Mass Communication Research
Descriptive Statistics Lab 2
Measures of Central Tendency and Dispersion,
Recoding Missing Data

INDEX SYLLABUS SCHEDULE e-MEDIA COMM-STOP

To begin this lab, download the Fall 300 data set (NOV300.SAV - 452 cases) from the assignments page of CourseInfo. If you don't remember how to download, you can examine last week's lab to refresh your memory. You'll also need to open the codesheet from the Fall 2000 survey in a separate browser window to see the actual questions asked.

We have discussed why you do research, and some types of research in print and broadcast media. We've also discussed downloading SPSS data files from CourseInfo, running frequencies and recoding data to collapse percentage categories.

Today we'll further examine descriptive statistics to organize and interpret data that has been collected. We'll focus on measures of central tendency (i.e. mean, median, mode), measures of dispersion (i.e. standard deviation, variance, and range), and handling missing data.

Description of Sample

The first thing we want to do is to determine what our sample looks like. Let's look at the gender of those participating in the survey (Q28), the GPA of the sample (Q25), and how they rate their overall experience at UT (Q2). That should give us a general idea about the respondents.

Descriptive Stats — Descriptives

There are two ways that SPSS will provide descriptive statistics. The first is to go under Analyze, then Descriptive Statistics and then Descriptives. You should see a display like the one in the figure below.

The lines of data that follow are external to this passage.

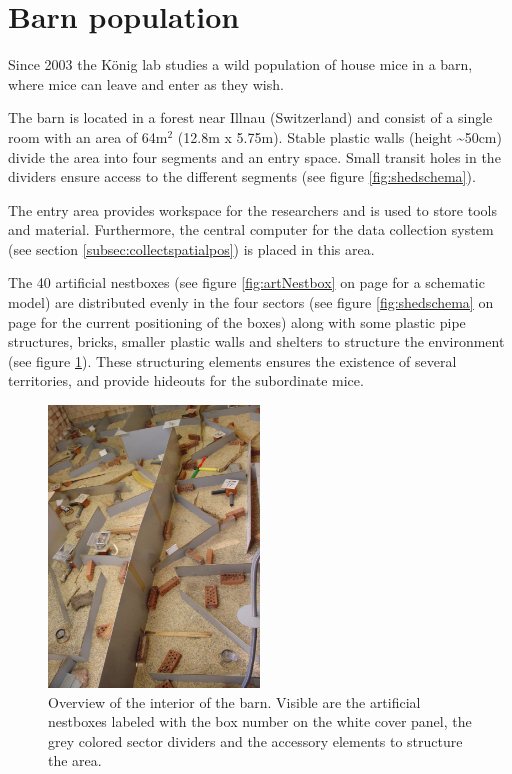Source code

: \newpage
\section{Barn population}
\label{sec:shedsetup}

Since 2003 the K\"onig lab studies a wild population of house mice in a barn, where mice can leave and enter as they wish.

The barn is located in a forest near Illnau (Switzerland) and consist of a single room with an area of 64m$^2$ (12.8m x 5.75m). Stable plastic walls (height \textasciitilde50cm) divide the area into four segments and an entry space. Small transit holes in the dividers ensure access to the different segments (see figure \ref{fig:shedschema}).

The entry area provides workspace for the researchers and is used to store tools and material. Furthermore, the central computer for the data collection system (see section \ref{subsec:collectspatialpos}) is placed in this area.

The 40 artificial nestboxes (see figure \ref{fig:artNestbox} on page \pageref{fig:artNestbox} for a schematic model) are distributed evenly in the four sectors (see figure \ref{fig:shedschema} on page \pageref{fig:shedschema} for the current positioning of the boxes) along with some plastic pipe structures, bricks, smaller plastic walls and shelters to structure the environment (see figure \ref{fig:shedoverview}). These structuring elements ensures the existence of several territories, and provide hideouts for the subordinate mice.

\begin{figure}[htpb]
\begin{center}
  \includegraphics[width=0.5\textwidth]{assets/pdf/shed_overview.pdf}
  \caption[Interior of the barn]{Overview of the interior of the barn. Visible are the artificial nestboxes labeled with the box number on the white cover panel, the grey colored sector dividers and the accessory elements to structure the area.}
  \label{fig:shedoverview}
\end{center}
\end{figure}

When you open this window, you should see a display that looks like the one below.

Getting descriptive statistics this way does not allow for us to get a frequency table, median or a mode, but it can provide some useful data. Send the three variables you want to analyze over to the right-hand column. You do this highlighted the variable names in the left-hand column and click on the arrow between the two columns. Then click "options." You will see a window something like the one below.

Click on the boxes for the mean, standard deviation, range, minimum and maximum. Make to unclick the other boxes if they're marked. Then click on "continue." That will bring you back the previous window. After you click on "OK" there, you should see output like that shown below.

Descriptive Statistics

N Range Minimum Maximum Mean Std. Deviation
q28 Gender 452 1.00 1.00 2.00 1.4912 .5005
q25 GPA 452 99.00 .00 99.00 19.9072 36.4455
q2 rate overall experience 452 4.00 1.00 5.00 2.4137 .7617
Valid N (listwise) 452




Notice first that we have 452 cases for each requested variable. The second column, range, gives the range of possible answers. The row that says "Valid cases listwise" indicates the number of valid cases for the variable that has the lowest number of them.

From this data we can possibly infer the level of measurement for the variables. Notice the range for gender is 1.00, indicating that is probably is a dichotomous variable. Of course, had we decided to code gender "1" for males and "6," the range would have been "5," but it's unlikely that we'd code things that way.

What's the level of measurement for these variables? We would have to turn to the codesheet to see the question wording and coding to be sure. However, the range for the GPA variable (99.00) indicates we may have to recode missing data since 99 is the code for "don't know/no answer".

Now let's look at the means., which you'll remember is the sum of the scores divided by the number of scores. To understand what the average signifies, we'll need to refer to the questions in the codesheet: for gender, 1=male and 2=female; for rating overall experience, 1=excellent, 2=very good, 3=good, 4=poor, 5=very poor and 6=don't know/no answer, which we code as 99 (what's the level of measurement for this variable?); and for GPA, any answer is accepted (what's the level of measurement for this variable?).

The mean gives us the average of the scores. Note for gender, the mean=1.49. (NOTICE: I rounded to the second significant digit). What does this tell us? Actually nothing. It's basically saying the mean is one and a half persons. This is just one example of why the mean is useless for nominal data. The correct measure of central tendency for nominal data is the mode.

The best way to describe a nominal level variable with a few catagories is to provide the frequency distribution, which is not provided in the descriptives menu. The frequency distribution is provided through the frequencies menu item, which indicates 50.9 percent male, 49.1 percent female. That's why we don't see the mode reported very often even though its technically the best measure of central tendency for nominal level measures.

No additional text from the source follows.